(Collected data)
________
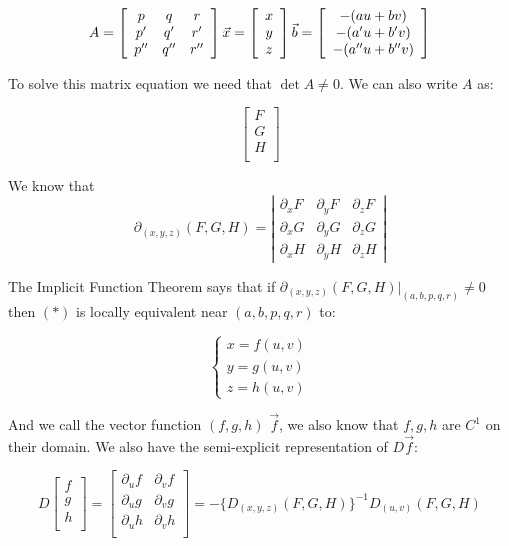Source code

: \documentclass[11 pt, twoside]{article}
\begin{document}
\[
A = 
\left[\begin{array}{ccc}
p & q & r\\
p' & q' & r'\\
p'' & q'' & r''
\end{array}\right]
\hfill
\vec{x} =
\left[\begin{array}{c}
x\\
y\\
z\\
\end{array}\right]
\hfill
\vec{b} = 
\left[\begin{array}{c}
-(au + bv) \\
-(a'u + b'v) \\
-(a''u + b''v) \\
\end{array}\right]
\]

To solve this matrix equation we need that $\det A \neq 0$. We can also write
$A$ as:

\[
\left[\begin{array}{c}
F \\
G \\
H \\
\end{array}\right]
\]

We know that
$$\partial_{(x, y, z)} (F, G, H) = \left|
\begin{array}{ccc}
\partial_x F & \partial_y F & \partial_z F \\
\partial_x G & \partial_y G & \partial_z G \\
\partial_x H & \partial_y H & \partial_z H
\end{array}
\right|$$

The Implicit Function Theorem says that if $\partial_{(x, y, z)} (F, G, H)
|_{(a, b, p, q, r)} \neq 0$ then $(*)$ is locally equivalent near $(a, b, p, q,
r)$ to:

\[
\begin{cases}
x = f(u, v) \\
y = g(u, v) \\
z = h(u, v)
\end{cases}
\]

And we call the vector function $(f, g, h)$ $\vec{f}$, we also know that $f, g,
h$ are $C^1$ on their domain. We also have the semi-explicit representation of
$D\vec{f}$:

\[
D\left[\begin{array}{c}
f \\
g \\
h \\
\end{array}\right] = 
\left[\begin{array}{cc}
\partial_u f & \partial_v f \\
\partial_u g & \partial_v g \\
\partial_u h & \partial_v h \\
\end{array}\right] =
-\{D_{(x, y, z)}(F, G, H)\}^{-1} D_{(u, v)} (F, G, H)
\]
\end{document}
________
Write out exactly the lines that begin at the one containing "h$ are $C^1$" and continue through the last line of the data, and only those.

OUTPUT:
h$ are $C^1$ on their domain. We also have the semi-explicit representation of
$D\vec{f}$:

\[
D\left[\begin{array}{c}
f \\
g \\
h \\
\end{array}\right] = 
\left[\begin{array}{cc}
\partial_u f & \partial_v f \\
\partial_u g & \partial_v g \\
\partial_u h & \partial_v h \\
\end{array}\right] =
-\{D_{(x, y, z)}(F, G, H)\}^{-1} D_{(u, v)} (F, G, H)
\]
\end{document}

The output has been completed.